THE TASK. Restate every record exactly as it is written, while omitting the pictures it holds.

LISTED RECORDS.
[Start of section]

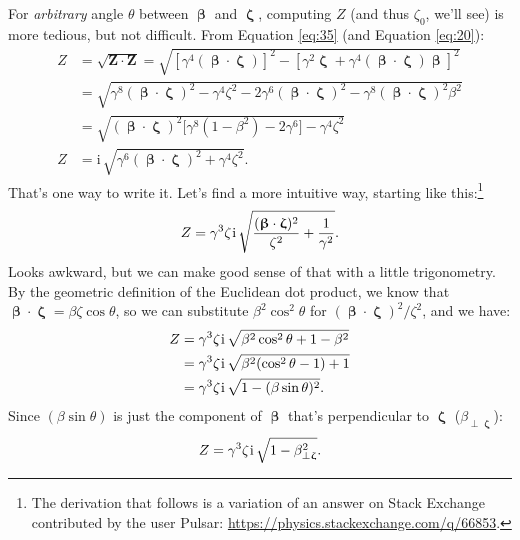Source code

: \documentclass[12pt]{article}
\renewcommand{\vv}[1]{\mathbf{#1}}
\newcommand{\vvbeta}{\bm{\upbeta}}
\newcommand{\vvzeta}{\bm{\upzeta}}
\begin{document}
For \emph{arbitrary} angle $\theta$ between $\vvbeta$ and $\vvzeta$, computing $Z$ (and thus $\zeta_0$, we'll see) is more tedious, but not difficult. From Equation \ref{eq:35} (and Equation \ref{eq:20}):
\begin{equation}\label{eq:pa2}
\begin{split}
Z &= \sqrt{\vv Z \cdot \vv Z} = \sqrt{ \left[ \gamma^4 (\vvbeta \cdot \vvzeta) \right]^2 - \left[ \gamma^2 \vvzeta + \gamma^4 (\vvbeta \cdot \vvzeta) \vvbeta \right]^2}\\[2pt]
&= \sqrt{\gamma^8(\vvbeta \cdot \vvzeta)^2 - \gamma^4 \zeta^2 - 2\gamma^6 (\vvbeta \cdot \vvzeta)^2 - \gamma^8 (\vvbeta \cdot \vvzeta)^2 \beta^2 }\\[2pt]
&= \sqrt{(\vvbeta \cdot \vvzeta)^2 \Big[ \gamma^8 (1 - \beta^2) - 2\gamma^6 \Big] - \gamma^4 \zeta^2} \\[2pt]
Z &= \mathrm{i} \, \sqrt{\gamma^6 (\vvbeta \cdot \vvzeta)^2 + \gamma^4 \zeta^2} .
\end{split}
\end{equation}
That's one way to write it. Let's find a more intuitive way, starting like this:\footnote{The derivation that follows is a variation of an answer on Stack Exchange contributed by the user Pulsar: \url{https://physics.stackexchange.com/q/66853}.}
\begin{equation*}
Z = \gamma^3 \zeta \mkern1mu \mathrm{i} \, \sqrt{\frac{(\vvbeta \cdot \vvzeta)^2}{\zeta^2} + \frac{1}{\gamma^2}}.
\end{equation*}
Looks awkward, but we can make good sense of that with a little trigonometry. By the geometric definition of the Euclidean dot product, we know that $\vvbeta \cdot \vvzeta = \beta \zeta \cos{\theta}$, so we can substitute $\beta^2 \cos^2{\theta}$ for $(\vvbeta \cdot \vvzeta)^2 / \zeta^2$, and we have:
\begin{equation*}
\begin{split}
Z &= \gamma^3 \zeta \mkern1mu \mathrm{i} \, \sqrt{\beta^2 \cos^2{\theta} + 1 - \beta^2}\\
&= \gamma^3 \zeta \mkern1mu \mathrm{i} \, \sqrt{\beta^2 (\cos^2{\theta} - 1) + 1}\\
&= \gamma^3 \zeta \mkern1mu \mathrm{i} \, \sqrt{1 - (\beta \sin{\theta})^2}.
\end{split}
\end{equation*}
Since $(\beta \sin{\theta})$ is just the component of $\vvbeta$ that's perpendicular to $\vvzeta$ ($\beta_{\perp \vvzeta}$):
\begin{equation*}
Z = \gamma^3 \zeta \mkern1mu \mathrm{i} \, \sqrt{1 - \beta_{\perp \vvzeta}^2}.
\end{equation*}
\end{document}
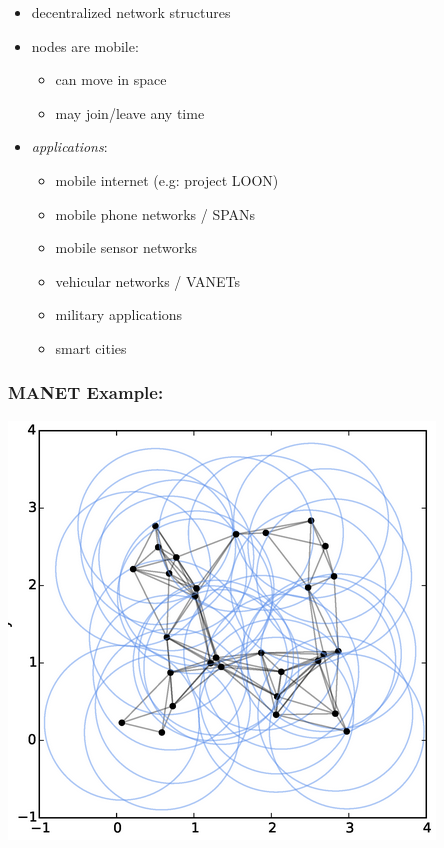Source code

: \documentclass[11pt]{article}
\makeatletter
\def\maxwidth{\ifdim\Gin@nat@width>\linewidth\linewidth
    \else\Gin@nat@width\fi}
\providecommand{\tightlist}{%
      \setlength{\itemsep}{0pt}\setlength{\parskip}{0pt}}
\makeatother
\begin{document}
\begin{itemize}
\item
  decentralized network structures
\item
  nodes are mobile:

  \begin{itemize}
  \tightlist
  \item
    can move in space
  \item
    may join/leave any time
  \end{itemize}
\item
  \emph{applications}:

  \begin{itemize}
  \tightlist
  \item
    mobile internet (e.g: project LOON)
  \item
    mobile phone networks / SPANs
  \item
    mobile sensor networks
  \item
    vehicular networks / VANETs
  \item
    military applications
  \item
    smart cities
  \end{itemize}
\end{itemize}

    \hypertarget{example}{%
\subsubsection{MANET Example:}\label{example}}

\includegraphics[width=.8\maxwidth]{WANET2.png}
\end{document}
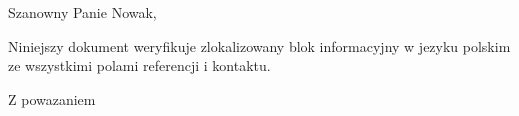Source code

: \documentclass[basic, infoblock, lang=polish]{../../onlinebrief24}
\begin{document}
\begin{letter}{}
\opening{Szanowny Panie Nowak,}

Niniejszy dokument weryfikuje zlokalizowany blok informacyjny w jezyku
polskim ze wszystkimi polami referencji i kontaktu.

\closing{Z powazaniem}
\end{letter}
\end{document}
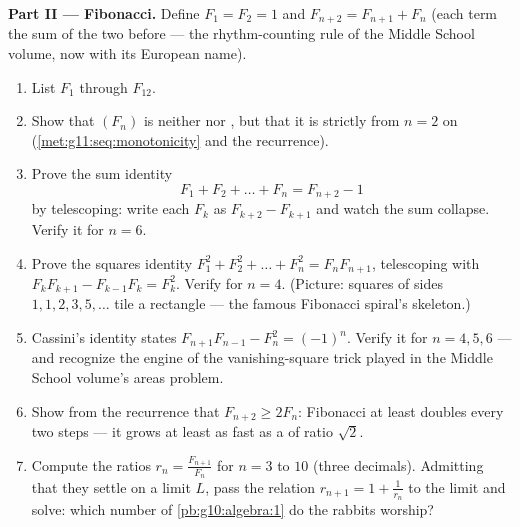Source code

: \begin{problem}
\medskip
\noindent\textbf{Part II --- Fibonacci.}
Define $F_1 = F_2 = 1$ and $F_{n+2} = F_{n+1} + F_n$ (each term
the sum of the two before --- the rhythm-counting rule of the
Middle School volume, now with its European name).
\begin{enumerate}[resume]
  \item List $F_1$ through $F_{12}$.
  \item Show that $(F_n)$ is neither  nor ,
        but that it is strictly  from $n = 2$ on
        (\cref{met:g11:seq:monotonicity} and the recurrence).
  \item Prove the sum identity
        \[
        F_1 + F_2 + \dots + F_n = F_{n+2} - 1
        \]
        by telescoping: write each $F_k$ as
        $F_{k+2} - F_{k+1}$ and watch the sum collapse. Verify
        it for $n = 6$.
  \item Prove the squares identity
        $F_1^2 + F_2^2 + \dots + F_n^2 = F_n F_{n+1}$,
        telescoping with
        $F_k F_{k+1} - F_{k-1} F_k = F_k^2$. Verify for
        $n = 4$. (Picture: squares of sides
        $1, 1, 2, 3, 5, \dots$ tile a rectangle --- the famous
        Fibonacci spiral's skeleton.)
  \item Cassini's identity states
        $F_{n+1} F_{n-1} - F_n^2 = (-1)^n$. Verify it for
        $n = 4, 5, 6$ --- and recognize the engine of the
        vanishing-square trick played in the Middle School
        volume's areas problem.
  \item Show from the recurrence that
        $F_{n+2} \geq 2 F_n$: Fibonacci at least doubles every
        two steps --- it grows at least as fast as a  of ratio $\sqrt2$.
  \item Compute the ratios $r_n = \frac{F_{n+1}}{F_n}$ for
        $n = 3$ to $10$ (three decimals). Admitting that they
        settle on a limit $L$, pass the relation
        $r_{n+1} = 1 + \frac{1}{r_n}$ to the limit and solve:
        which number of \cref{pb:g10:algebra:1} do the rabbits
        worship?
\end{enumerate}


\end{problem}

[End of section]

EXERCISE RESULT.
Source code

: \documentclass[12pt]{article}
\renewcommand{\vv}[1]{\mathbf{#1}}
\newcommand{\vvbeta}{\bm{\upbeta}}
\newcommand{\vvzeta}{\bm{\upzeta}}
\begin{document}
For \emph{arbitrary} angle $\theta$ between $\vvbeta$ and $\vvzeta$, computing $Z$ (and thus $\zeta_0$, we'll see) is more tedious, but not difficult. From Equation \ref{eq:35} (and Equation \ref{eq:20}):
\begin{equation}\label{eq:pa2}
\begin{split}
Z &= \sqrt{\vv Z \cdot \vv Z} = \sqrt{ \left[ \gamma^4 (\vvbeta \cdot \vvzeta) \right]^2 - \left[ \gamma^2 \vvzeta + \gamma^4 (\vvbeta \cdot \vvzeta) \vvbeta \right]^2}\\[2pt]
&= \sqrt{\gamma^8(\vvbeta \cdot \vvzeta)^2 - \gamma^4 \zeta^2 - 2\gamma^6 (\vvbeta \cdot \vvzeta)^2 - \gamma^8 (\vvbeta \cdot \vvzeta)^2 \beta^2 }\\[2pt]
&= \sqrt{(\vvbeta \cdot \vvzeta)^2 \Big[ \gamma^8 (1 - \beta^2) - 2\gamma^6 \Big] - \gamma^4 \zeta^2} \\[2pt]
Z &= \mathrm{i} \, \sqrt{\gamma^6 (\vvbeta \cdot \vvzeta)^2 + \gamma^4 \zeta^2} .
\end{split}
\end{equation}
That's one way to write it. Let's find a more intuitive way, starting like this:\footnote{The derivation that follows is a variation of an answer on Stack Exchange contributed by the user Pulsar: \url{https://physics.stackexchange.com/q/66853}.}
\begin{equation*}
Z = \gamma^3 \zeta \mkern1mu \mathrm{i} \, \sqrt{\frac{(\vvbeta \cdot \vvzeta)^2}{\zeta^2} + \frac{1}{\gamma^2}}.
\end{equation*}
Looks awkward, but we can make good sense of that with a little trigonometry. By the geometric definition of the Euclidean dot product, we know that $\vvbeta \cdot \vvzeta = \beta \zeta \cos{\theta}$, so we can substitute $\beta^2 \cos^2{\theta}$ for $(\vvbeta \cdot \vvzeta)^2 / \zeta^2$, and we have:
\begin{equation*}
\begin{split}
Z &= \gamma^3 \zeta \mkern1mu \mathrm{i} \, \sqrt{\beta^2 \cos^2{\theta} + 1 - \beta^2}\\
&= \gamma^3 \zeta \mkern1mu \mathrm{i} \, \sqrt{\beta^2 (\cos^2{\theta} - 1) + 1}\\
&= \gamma^3 \zeta \mkern1mu \mathrm{i} \, \sqrt{1 - (\beta \sin{\theta})^2}.
\end{split}
\end{equation*}
Since $(\beta \sin{\theta})$ is just the component of $\vvbeta$ that's perpendicular to $\vvzeta$ ($\beta_{\perp \vvzeta}$):
\begin{equation*}
Z = \gamma^3 \zeta \mkern1mu \mathrm{i} \, \sqrt{1 - \beta_{\perp \vvzeta}^2}.
\end{equation*}
\end{document}
Source code

: \documentclass[11pt]{article}
\makeatletter
\def\maxwidth{\ifdim\Gin@nat@width>\linewidth\linewidth
    \else\Gin@nat@width\fi}
\providecommand{\tightlist}{%
      \setlength{\itemsep}{0pt}\setlength{\parskip}{0pt}}
\makeatother
\begin{document}
\begin{itemize}
\item
  decentralized network structures
\item
  nodes are mobile:

  \begin{itemize}
  \tightlist
  \item
    can move in space
  \item
    may join/leave any time
  \end{itemize}
\item
  \emph{applications}:

  \begin{itemize}
  \tightlist
  \item
    mobile internet (e.g: project LOON)
  \item
    mobile phone networks / SPANs
  \item
    mobile sensor networks
  \item
    vehicular networks / VANETs
  \item
    military applications
  \item
    smart cities
  \end{itemize}
\end{itemize}

    \hypertarget{example}{%
\subsubsection{MANET Example:}\label{example}}

\includegraphics[width=.8\maxwidth]{WANET2.png}
\end{document}
Source code

: \documentclass[basic, infoblock, lang=polish]{../../onlinebrief24}
\begin{document}
\begin{letter}{}
\opening{Szanowny Panie Nowak,}

Niniejszy dokument weryfikuje zlokalizowany blok informacyjny w jezyku
polskim ze wszystkimi polami referencji i kontaktu.

\closing{Z powazaniem}
\end{letter}
\end{document}
Source code

: \begin{problem}
\medskip
\noindent\textbf{Part II --- Fibonacci.}
Define $F_1 = F_2 = 1$ and $F_{n+2} = F_{n+1} + F_n$ (each term
the sum of the two before --- the rhythm-counting rule of the
Middle School volume, now with its European name).
\begin{enumerate}[resume]
  \item List $F_1$ through $F_{12}$.
  \item Show that $(F_n)$ is neither  nor ,
        but that it is strictly  from $n = 2$ on
        (\cref{met:g11:seq:monotonicity} and the recurrence).
  \item Prove the sum identity
        \[
        F_1 + F_2 + \dots + F_n = F_{n+2} - 1
        \]
        by telescoping: write each $F_k$ as
        $F_{k+2} - F_{k+1}$ and watch the sum collapse. Verify
        it for $n = 6$.
  \item Prove the squares identity
        $F_1^2 + F_2^2 + \dots + F_n^2 = F_n F_{n+1}$,
        telescoping with
        $F_k F_{k+1} - F_{k-1} F_k = F_k^2$. Verify for
        $n = 4$. (Picture: squares of sides
        $1, 1, 2, 3, 5, \dots$ tile a rectangle --- the famous
        Fibonacci spiral's skeleton.)
  \item Cassini's identity states
        $F_{n+1} F_{n-1} - F_n^2 = (-1)^n$. Verify it for
        $n = 4, 5, 6$ --- and recognize the engine of the
        vanishing-square trick played in the Middle School
        volume's areas problem.
  \item Show from the recurrence that
        $F_{n+2} \geq 2 F_n$: Fibonacci at least doubles every
        two steps --- it grows at least as fast as a  of ratio $\sqrt2$.
  \item Compute the ratios $r_n = \frac{F_{n+1}}{F_n}$ for
        $n = 3$ to $10$ (three decimals). Admitting that they
        settle on a limit $L$, pass the relation
        $r_{n+1} = 1 + \frac{1}{r_n}$ to the limit and solve:
        which number of \cref{pb:g10:algebra:1} do the rabbits
        worship?
\end{enumerate}


\end{problem}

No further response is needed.